Andrea Lubelfeld: Children who are in juvenile jail because DCFS can’t find them a home are being harmed

The Chicago Tribune published this commentary on Feb. 8, 2023.

Children who are in juvenile jail because DCFS can’t find them a home are being harmed

By Andrea Lubelfeld

Every day, attorneys from the Cook County public defender’s office represent children who are ordered released from the Juvenile Temporary Detention Center but are stuck there because the Illinois Department of Children and Family Services has failed to find them a home.

We in the Juvenile Justice Division of the Cook County public defender’s office share in the outrage that led to the Cook County public guardian suing DCFS for allegedly failing to find appropriate placement for these children. In any given month, there are children in detention who have been ordered released — children who are among the most vulnerable members of our society.
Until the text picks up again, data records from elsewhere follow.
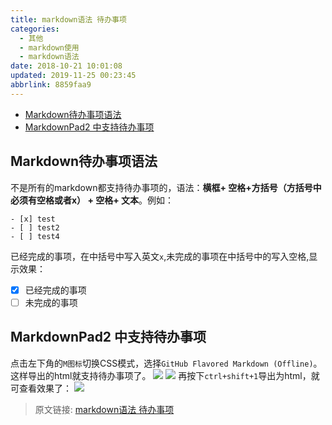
 ```yaml
---
title: markdown语法 待办事项
categories: 
  - 其他
  - markdown使用
  - markdown语法
date: 2018-10-21 10:01:08
updated: 2019-11-25 00:23:45
abbrlink: 8859faa9
---
```

<div id='my_toc'>

- [Markdown待办事项语法](/blog/8859faa9/#Markdown待办事项语法)
- [MarkdownPad2 中支持待办事项](/blog/8859faa9/#MarkdownPad2-中支持待办事项)

</div>
<!--more-->
<script>if (navigator.platform.search('arm')==-1){document.getElementById('my_toc').style.display = 'none';}</script>

<!--end-->
## Markdown待办事项语法 ##
不是所有的markdown都支持待办事项的，语法：**横框+ 空格+方括号（方括号中必须有空格或者x） + 空格+ 文本**。例如：
```
- [x] test
- [ ] test2
- [ ] test4
```
已经完成的事项，在中括号中写入英文`x`,未完成的事项在中括号中的写入空格,显示效果：

- [x] 已经完成的事项
- [ ] 未完成的事项

## MarkdownPad2 中支持待办事项 ##
点击左下角的`M图标`切换CSS模式，选择`GitHub Flavored Markdown (Offline)`。这样导出的html就支持待办事项了。
![](https://image-1257720033.cos.ap-shanghai.myqcloud.com/blog/markdown/undo/markdownPad2_css_settings.png)
![](https://image-1257720033.cos.ap-shanghai.myqcloud.com/blog/markdown/undo/markdownPad2_Undo_settings.png)
再按下`ctrl+shift+1`导出为html，就可查看效果了：
![](https://image-1257720033.cos.ap-shanghai.myqcloud.com/blog/markdown/undo/markdownPad2_Undo_show.png)

>原文链接: [markdown语法 待办事项](https://lanlan2017.github.io/blog/8859faa9/)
They don’t deserve to call juvenile jail home, especially when a judge orders them to be freed. But despite decades of advocacy, court orders, a consent decree and media coverage, this deplorable situation persists. It is far past time to do something, and it is our hope that the lawsuit will reverse the horrible practice of using the jail as a de facto placement for these wards of the state.

Cook County public defenders represent children like the plaintiffs in this lawsuit, as well as their parents. We are constantly in the position of challenging the status quo and enforcing the law, which provides that if there is no appropriate placement available for the child, DCFS shall create an appropriate individualized plan.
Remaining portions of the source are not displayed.